=== TASK STATEMENT ===
Exactly as they stand, set down all of the records again.

=== INFORMATION ===
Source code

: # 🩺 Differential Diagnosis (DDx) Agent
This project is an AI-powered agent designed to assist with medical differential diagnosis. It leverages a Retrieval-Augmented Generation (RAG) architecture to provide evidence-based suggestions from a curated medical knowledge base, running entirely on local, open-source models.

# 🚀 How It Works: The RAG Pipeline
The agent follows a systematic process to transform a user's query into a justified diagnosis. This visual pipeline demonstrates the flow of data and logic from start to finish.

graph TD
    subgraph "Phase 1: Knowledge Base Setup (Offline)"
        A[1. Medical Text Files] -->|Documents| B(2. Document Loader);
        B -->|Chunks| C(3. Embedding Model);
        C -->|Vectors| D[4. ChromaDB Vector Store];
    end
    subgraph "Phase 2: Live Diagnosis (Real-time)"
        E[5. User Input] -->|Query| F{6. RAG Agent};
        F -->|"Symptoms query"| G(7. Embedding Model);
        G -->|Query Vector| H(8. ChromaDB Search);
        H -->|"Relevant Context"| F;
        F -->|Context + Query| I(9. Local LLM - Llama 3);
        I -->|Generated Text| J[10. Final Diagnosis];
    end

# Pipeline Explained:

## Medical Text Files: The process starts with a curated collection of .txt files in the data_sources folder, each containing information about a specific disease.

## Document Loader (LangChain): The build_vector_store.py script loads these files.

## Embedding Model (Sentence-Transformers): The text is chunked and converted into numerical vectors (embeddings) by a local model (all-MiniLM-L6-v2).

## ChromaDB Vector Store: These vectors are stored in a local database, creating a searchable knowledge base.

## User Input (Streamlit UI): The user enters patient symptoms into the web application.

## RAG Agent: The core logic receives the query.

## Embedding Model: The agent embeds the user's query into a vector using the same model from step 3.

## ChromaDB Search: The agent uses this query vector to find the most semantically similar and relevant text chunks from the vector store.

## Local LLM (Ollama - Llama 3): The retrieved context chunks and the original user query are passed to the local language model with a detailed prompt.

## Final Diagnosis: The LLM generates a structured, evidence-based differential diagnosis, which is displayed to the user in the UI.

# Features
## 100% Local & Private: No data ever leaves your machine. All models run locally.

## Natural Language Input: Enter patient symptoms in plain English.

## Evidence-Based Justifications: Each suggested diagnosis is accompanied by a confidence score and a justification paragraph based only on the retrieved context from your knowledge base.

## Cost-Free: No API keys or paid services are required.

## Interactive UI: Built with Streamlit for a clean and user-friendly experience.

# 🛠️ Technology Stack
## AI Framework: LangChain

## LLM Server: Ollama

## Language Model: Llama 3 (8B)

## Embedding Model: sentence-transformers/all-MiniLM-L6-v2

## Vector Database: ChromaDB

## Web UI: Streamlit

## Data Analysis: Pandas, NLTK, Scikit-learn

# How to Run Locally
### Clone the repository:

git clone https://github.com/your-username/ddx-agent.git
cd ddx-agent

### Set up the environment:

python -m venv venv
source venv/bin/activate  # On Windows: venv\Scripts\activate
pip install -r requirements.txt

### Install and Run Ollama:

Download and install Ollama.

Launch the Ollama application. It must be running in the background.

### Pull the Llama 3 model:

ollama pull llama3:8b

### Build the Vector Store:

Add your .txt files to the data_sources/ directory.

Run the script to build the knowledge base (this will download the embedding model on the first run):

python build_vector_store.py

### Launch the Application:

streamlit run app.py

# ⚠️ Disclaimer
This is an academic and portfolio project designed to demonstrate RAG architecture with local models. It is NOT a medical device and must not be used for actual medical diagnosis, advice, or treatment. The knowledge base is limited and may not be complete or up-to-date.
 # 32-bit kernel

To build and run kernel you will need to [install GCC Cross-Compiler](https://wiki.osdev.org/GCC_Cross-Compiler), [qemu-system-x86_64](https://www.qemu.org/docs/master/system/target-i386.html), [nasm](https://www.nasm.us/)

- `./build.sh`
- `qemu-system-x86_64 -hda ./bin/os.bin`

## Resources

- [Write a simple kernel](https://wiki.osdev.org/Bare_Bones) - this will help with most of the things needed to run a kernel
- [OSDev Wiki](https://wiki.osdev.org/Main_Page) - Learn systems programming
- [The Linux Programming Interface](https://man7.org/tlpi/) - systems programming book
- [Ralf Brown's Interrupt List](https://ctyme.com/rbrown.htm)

=== OUTPUT OF THE TASK ===
Source code

: # 🩺 Differential Diagnosis (DDx) Agent
This project is an AI-powered agent designed to assist with medical differential diagnosis. It leverages a Retrieval-Augmented Generation (RAG) architecture to provide evidence-based suggestions from a curated medical knowledge base, running entirely on local, open-source models.

# 🚀 How It Works: The RAG Pipeline
The agent follows a systematic process to transform a user's query into a justified diagnosis. This visual pipeline demonstrates the flow of data and logic from start to finish.

graph TD
    subgraph "Phase 1: Knowledge Base Setup (Offline)"
        A[1. Medical Text Files] -->|Documents| B(2. Document Loader);
        B -->|Chunks| C(3. Embedding Model);
        C -->|Vectors| D[4. ChromaDB Vector Store];
    end
    subgraph "Phase 2: Live Diagnosis (Real-time)"
        E[5. User Input] -->|Query| F{6. RAG Agent};
        F -->|"Symptoms query"| G(7. Embedding Model);
        G -->|Query Vector| H(8. ChromaDB Search);
        H -->|"Relevant Context"| F;
        F -->|Context + Query| I(9. Local LLM - Llama 3);
        I -->|Generated Text| J[10. Final Diagnosis];
    end

# Pipeline Explained:

## Medical Text Files: The process starts with a curated collection of .txt files in the data_sources folder, each containing information about a specific disease.

## Document Loader (LangChain): The build_vector_store.py script loads these files.

## Embedding Model (Sentence-Transformers): The text is chunked and converted into numerical vectors (embeddings) by a local model (all-MiniLM-L6-v2).

## ChromaDB Vector Store: These vectors are stored in a local database, creating a searchable knowledge base.

## User Input (Streamlit UI): The user enters patient symptoms into the web application.

## RAG Agent: The core logic receives the query.

## Embedding Model: The agent embeds the user's query into a vector using the same model from step 3.

## ChromaDB Search: The agent uses this query vector to find the most semantically similar and relevant text chunks from the vector store.

## Local LLM (Ollama - Llama 3): The retrieved context chunks and the original user query are passed to the local language model with a detailed prompt.

## Final Diagnosis: The LLM generates a structured, evidence-based differential diagnosis, which is displayed to the user in the UI.

# Features
## 100% Local & Private: No data ever leaves your machine. All models run locally.

## Natural Language Input: Enter patient symptoms in plain English.

## Evidence-Based Justifications: Each suggested diagnosis is accompanied by a confidence score and a justification paragraph based only on the retrieved context from your knowledge base.

## Cost-Free: No API keys or paid services are required.

## Interactive UI: Built with Streamlit for a clean and user-friendly experience.

# 🛠️ Technology Stack
## AI Framework: LangChain

## LLM Server: Ollama

## Language Model: Llama 3 (8B)

## Embedding Model: sentence-transformers/all-MiniLM-L6-v2

## Vector Database: ChromaDB

## Web UI: Streamlit

## Data Analysis: Pandas, NLTK, Scikit-learn

# How to Run Locally
### Clone the repository:

git clone https://github.com/your-username/ddx-agent.git
cd ddx-agent

### Set up the environment:

python -m venv venv
source venv/bin/activate  # On Windows: venv\Scripts\activate
pip install -r requirements.txt

### Install and Run Ollama:

Download and install Ollama.

Launch the Ollama application. It must be running in the background.

### Pull the Llama 3 model:

ollama pull llama3:8b

### Build the Vector Store:

Add your .txt files to the data_sources/ directory.

Run the script to build the knowledge base (this will download the embedding model on the first run):

python build_vector_store.py

### Launch the Application:

streamlit run app.py

# ⚠️ Disclaimer
This is an academic and portfolio project designed to demonstrate RAG architecture with local models. It is NOT a medical device and must not be used for actual medical diagnosis, advice, or treatment. The knowledge base is limited and may not be complete or up-to-date.
 # 32-bit kernel

To build and run kernel you will need to [install GCC Cross-Compiler](https://wiki.osdev.org/GCC_Cross-Compiler), [qemu-system-x86_64](https://www.qemu.org/docs/master/system/target-i386.html), [nasm](https://www.nasm.us/)

- `./build.sh`
- `qemu-system-x86_64 -hda ./bin/os.bin`

## Resources

- [Write a simple kernel](https://wiki.osdev.org/Bare_Bones) - this will help with most of the things needed to run a kernel
- [OSDev Wiki](https://wiki.osdev.org/Main_Page) - Learn systems programming
- [The Linux Programming Interface](https://man7.org/tlpi/) - systems programming book
- [Ralf Brown's Interrupt List](https://ctyme.com/rbrown.htm)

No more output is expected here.